Thursday November 1, 2018. 01:14 AM , from Ars Technica
Enlarge / The Nobel Prize-winning first direct detection of gravitational waves announced in 2016 is being called into question. LIGO calls shenanigans. (credit: Julian Stratenschulte/DPA/Getty Images)
The first direct detection of gravitational waves was announced on February 11, 2016, spawned headlines around the world, snagged the 2017 Nobel Prize in Physics, and officially launched a new era of so-called 'multi-messenger' astronomy. But a team of physicists at the Niels Bohr Institute in Copenhagen, Denmark, is calling that detection into question based on its own independent data analysis conducted over the last two and a half years.

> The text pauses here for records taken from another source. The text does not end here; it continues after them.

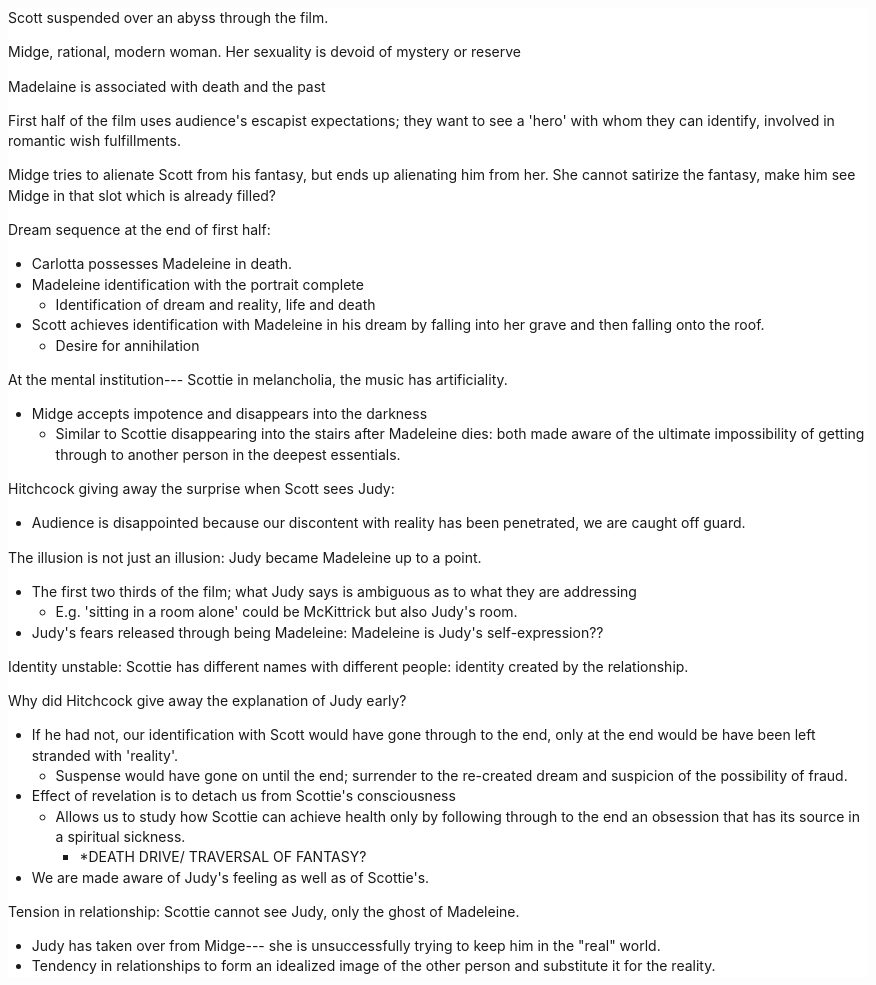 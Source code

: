 Scott suspended over an abyss through the film.

Midge, rational, modern woman. Her sexuality is devoid of mystery or reserve

Madelaine is associated with death and the past

First half of the film uses audience's escapist expectations; they want to see a 'hero' with whom they can identify, involved in romantic wish fulfillments.

Midge tries to alienate Scott from his fantasy, but ends up alienating him from her. She cannot satirize the fantasy, make him see Midge in that slot which is already filled?

Dream sequence at the end of first half: 

* Carlotta possesses Madeleine in death.
* Madeleine identification with the portrait complete
    * Identification of dream and reality, life and death
* Scott achieves identification with Madeleine in his dream by falling into her grave and then falling onto the roof.
    * Desire for annihilation

At the mental institution--- Scottie in melancholia, the music has artificiality.

* Midge accepts impotence and disappears into the darkness
    * Similar to Scottie disappearing into the stairs after Madeleine dies: both made aware of the ultimate impossibility of getting through to another person in the deepest essentials.

Hitchcock giving away the surprise when Scott sees Judy:

* Audience is disappointed because our discontent with reality has been penetrated, we are caught off guard.


The illusion is not just an illusion: Judy became Madeleine up to a point.

* The first two thirds of the film; what Judy says is ambiguous as to what they are addressing
    * E.g. 'sitting in a room alone' could be McKittrick but also Judy's room.
* Judy's fears released through being Madeleine: Madeleine is Judy's self-expression??

Identity unstable: Scottie has different names with different people: identity created by the relationship.

Why did Hitchcock give away the explanation of Judy early?

* If he had not, our identification with Scott would have gone through to the end, only at the end would be have been left stranded with 'reality'.
    * Suspense would have gone on until the end; surrender to the re-created dream and suspicion of the possibility of fraud.
* Effect of revelation is to detach us from Scottie's consciousness
    * Allows us to study how Scottie can achieve health only by following through to the end an obsession that has its source in a spiritual sickness.
        * *DEATH DRIVE/ TRAVERSAL OF FANTASY?
* We are made aware of Judy's feeling as well as of Scottie's.

Tension in relationship: Scottie cannot see Judy, only the ghost of Madeleine.

* Judy has taken over from Midge--- she is unsuccessfully trying to keep him in the "real" world.
* Tendency in relationships to form an idealized image of the other person and substitute it for the reality.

As New Scientist reports, the group thinks that the original gravitational wave signal detected by the Laser Interferometer Gravitational-Wave Observatory (LIGO) was an 'illusion.' The researchers allege that the collaboration mistook patterns in the noise for a signal. The magazine oddly touts this as an 'exclusive,' but group spokesperson Andrew Jackson has been banging this particular drum for a while now, after first experiencing misgivings about LIGO's analysis as presented during the February 11, 2016, press conference in Washington, DC. The group's original paper was published in the Journal of Cosmology and Astroparticle Physics in August of that year, and there has been considerable back and forth within the physics community about Jackson's claims since then.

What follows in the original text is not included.